Given a set of latent representations \mathcal{Z}=\{z_{n}\}_{n=1}^{N}, where z_{n}\in\mathbb{R}^{C\times H\times W}, we apply the 2D discrete cosine transform (DCT) to each channel independently:

\hat{z}_{n}=\mathrm{DCT_{2D}}(z_{n}).(7)

The average spectral energy at frequency coordinate (u,v) is computed as:

E_{u,v}=\frac{1}{NC}\sum_{n=1}^{N}\left\|\hat{z}_{n,:,u,v}\right\|_{2}^{2}.(8)

Since the low-frequency components of DCT are located near the upper-left corner, we use the Manhattan distance d(u,v)=u+v, where a larger value indicates a higher spatial frequency. Given a threshold ratio \rho\in[0,1], the corresponding frequency threshold is \tau_{\rho}=\rho\cdot d(H-1,W-1). Then SEC is defined as the proportion of energy lying outside the low-frequency region:

\text{SEC}_{\rho}=\frac{\sum_{u=0}^{H-1}\sum_{v=0}^{W-1}\mathbf{1}[d(u,v)>\tau_{\rho}]E_{u,v}}{\sum_{u=0}^{H-1}\sum_{v=0}^{W-1}E_{u,v}}.(9)

A larger SEC indicates that more spectral energy is concentrated in high-frequency components, suggesting a less smooth latent representation.

### Manifold Continuity

iFID(Xu et al.[2026](https://arxiv.org/html/2606.03578#bib.bib141 "Making reconstruction fid predictive of diffusion generation fid")) and VE(Li et al.[2026](https://arxiv.org/html/2606.03578#bib.bib142 "Taming sampling perturbations with variance expansion loss for latent diffusion models")) suggest that the connectivity of latent distributions is closely related to generation quality. A continuous latent space is expected to preserve meaningful image semantics and visual realism along local interpolation paths. Specifically, for each latent representation, iFID first identifies its nearest neighbor in the latent space and then constructs interpolated latents between the two representations.
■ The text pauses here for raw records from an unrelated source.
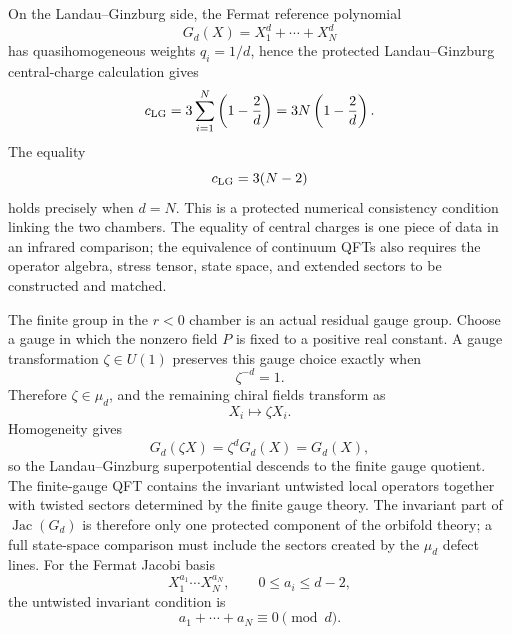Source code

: On the Landau--Ginzburg side, the Fermat reference polynomial
\[
  G_d(X)=X_1^d+\cdots+X_N^d
\]
has quasihomogeneous weights \(q_i=1/d\), hence the protected
Landau--Ginzburg central-charge calculation gives
\begin{equation}
  c_{\rm LG}
  =
  3\sum_{i=1}^N\left(1-\frac{2}{d}\right)
  =
  3N\left(1-\frac{2}{d}\right).
  \label{eq:hypersurface-lg-central-charge}
\end{equation}
The equality
\[
  c_{\rm LG}=3(N-2)
\]
holds precisely when \(d=N\).  This is a protected numerical consistency
condition linking the two chambers.  The equality of central charges is one
piece of data in an infrared comparison; the equivalence of continuum QFTs
also requires the operator algebra, stress tensor, state space, and extended
sectors to be constructed and matched.

The finite group in the \(r<0\) chamber is an actual residual gauge group.
Choose a gauge in which the nonzero field \(P\) is fixed to a positive real
constant.  A gauge transformation \(\zeta\in U(1)\) preserves this gauge
choice exactly when
\[
  \zeta^{-d}=1.
\]
Therefore \(\zeta\in\mu_d\), and the remaining chiral fields transform as
\[
  X_i\longmapsto \zeta X_i .
\]
Homogeneity gives
\[
  G_d(\zeta X)=\zeta^dG_d(X)=G_d(X),
\]
so the Landau--Ginzburg superpotential descends to the finite gauge
quotient.  The finite-gauge QFT contains the invariant untwisted local
operators together with twisted sectors determined by the finite gauge
theory.  The invariant part of \(\operatorname{Jac}(G_d)\) is therefore only
one protected component of the orbifold theory; a full state-space
comparison must include the sectors created by the \(\mu_d\) defect lines.
For the Fermat Jacobi basis
\[
  X_1^{a_1}\cdots X_N^{a_N},
  \qquad 0\leq a_i\leq d-2,
\]
the untwisted invariant condition is
\[
  a_1+\cdots+a_N\equiv0\pmod d .
\]

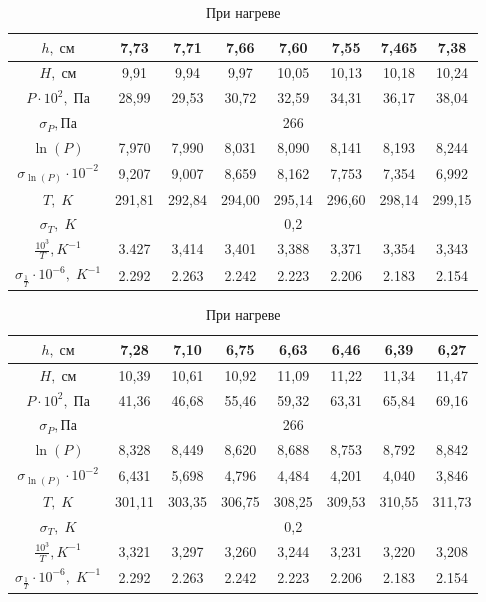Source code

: \documentclass[a4paper, 12pt]{article} %
\begin{document}
\begin{center}
\begin{table}[h]
        \caption{При нагреве}
\begin{tabular}{|c|c|c|c|c|c|c|c|}
    \hline 
    $h ,\; {\text{см}}$  & 7,73 & 7,71 & 7,66 & 7,60 & 7,55 & 7,465 & 7,38 \\ 
    \hline 
    $H, \; \text{см}$ & 9,91  & 9,94  & 9,97 & 10,05 & 10,13 & 10,18 & 10,24  \\ 
    \hline 
    $P \cdot 10^2,\; \text{Па}$ & 28,99  & 29,53 & 30,72 & 32,59 & 34,31 & 36,17  & 38,04\\ 
    \hline 
    $\sigma_{P}, \text{Па}$  & \multicolumn{7}{|c|}{266}  \\
    \hline 
    $\ln(P)$  & 7,970 & 7,990 & 8,031 & 8,090 & 8,141 & 8,193 & 8,244 \\ 
    \hline 
    $\sigma_{\ln(P)} \cdot 10^{-2}$ & 9,207 & 9,007 & 8,659 & 8,162 & 7,753 & 7,354 & 6,992 \\ 
    \hline
    $T,\; K$ & 291,81 & 292,84 & 294,00 & 295,14 & 296,60 & 298,14 & 299,15 \\
    \hline
    $\sigma_{T},\; {K}$ &\multicolumn{7}{|c|}{0,2} \\
    \hline 
    $\frac{10^3}{T},{K}^{-1}$ & 3.427  & 3,414 & 3,401 & 3,388 & 3,371 & 3,354 & 3,343\\ 
    \hline
    $\sigma_{\frac{1}{T}} \cdot 10^{-6},\; {K}^{-1}$ & 2.292 & 2.263  & 2.242 & 2.223 &  2.206 & 2.183 & 2.154  \\
    \hline
\end{tabular}

\begin{tabular}{|c|c|c|c|c|c|c|c|}
    \hline 
    $h ,\; {\text{см}}$  & 7,28 & 7,10 & 6,75 & 6,63 & 6,46  & 6,39 & 6,27 \\ 
    \hline 
    $H, \; \text{см}$ & 10,39  & 10,61  & 10,92 & 11,09 & 11,22 & 11,34 & 11,47   \\ 
    \hline 
    $P \cdot 10^2,\; \text{Па}$ & 41,36  & 46,68 & 55,46 & 59,32 & 63,31 & 65,84  & 69,16\\ 
    \hline 
    $\sigma_{P}, \text{Па}$  & \multicolumn{7}{|c|}{266}  \\
    \hline 
    $\ln(P)$  & 8,328 & 8,449 & 8,620 & 8,688 & 8,753 & 8,792 & 8,842 \\ 
    \hline 
    $\sigma_{\ln(P)} \cdot 10^{-2}$ & 6,431 & 5,698 & 4,796 & 4,484 & 4,201 & 4,040 & 3,846 \\ 
    \hline
    $T,\; K$ & 301,11 & 303,35 & 306,75 & 308,25 & 309,53 & 310,55 & 311,73 \\
    \hline
    $\sigma_{T},\; {K}$ &\multicolumn{7}{|c|}{0,2} \\
    \hline 
    $\frac{10^3}{T},{K}^{-1}$ & 3,321 & 3,297 & 3,260 & 3,244 & 3,231 & 3,220 & 3,208\\ 
    \hline
    $\sigma_{\frac{1}{T}} \cdot 10^{-6},\; {K}^{-1}$ & 2.292 & 2.263  & 2.242 & 2.223 &  2.206 & 2.183 & 2.154  \\
    \hline
\end{tabular}


\end{table}
\end{center}
\end{document}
These interpolated latents are decoded back into the image space, and the distribution of the decoded images is compared with the real image distribution using FID. A lower iFID indicates that interpolated latents remain closer to the image manifold, suggesting better manifold continuity.

### Latent Uniformity

VAVAE(Yao et al.[2025b](https://arxiv.org/html/2606.03578#bib.bib81 "Reconstruction vs. generation: taming optimization dilemma in latent diffusion models")) studies latent-space uniformity from the perspective of representation utilization. A more uniformly utilized latent space can alleviate the concentration of representations in a small number of regions, thereby providing a more regular target distribution for diffusion modeling. Following VAVAE, we directly adopt its uniformity evaluation protocol. Specifically, we first extract latent representations from the validation set and project them into a two-dimensional space using t-SNE(Van der Maaten and Hinton [2008](https://arxiv.org/html/2606.03578#bib.bib138 "Visualizing data using t-sne.")). Then, we estimate the density distribution of the projected latent points and compute three statistics to characterize its uniformity: density coefficient of variation, Gini coefficient, and normalized entropy. A lower density coefficient of variation and Gini coefficient indicate a more even density distribution, while a higher normalized entropy indicates better latent-space uniformity.

### Affine Equivariance

Affine Equivariance(Kouzelis et al.[2025](https://arxiv.org/html/2606.03578#bib.bib100 "Eq-vae: equivariance regularized latent space for improved generative image modeling"); Skorokhodov et al.[2025](https://arxiv.org/html/2606.03578#bib.bib99 "Improving the diffusability of autoencoders")) evaluates whether the tokenizer preserves the geometric transformation structure of the input image. Such equivariance may provide a more regulated latent representation and may help the downstream diffusion model learn spatial variations more effectively. Given an input image x, we evaluate affine equivariance by comparing the two operator orders, \mathrm{Enc}\circ\mathrm{Trans} and \mathrm{Trans}\circ\mathrm{Enc}. A smaller discrepancy indicates better equivariance. In our evaluation, we consider two types of transformations: Rotate and Scale. A higher consistency indicates that the encoder better preserves affine equivariance in the latent space.

## Experiments

![Image 3: Refer to caption](https://arxiv.org/html/2606.03578v1/x3.png)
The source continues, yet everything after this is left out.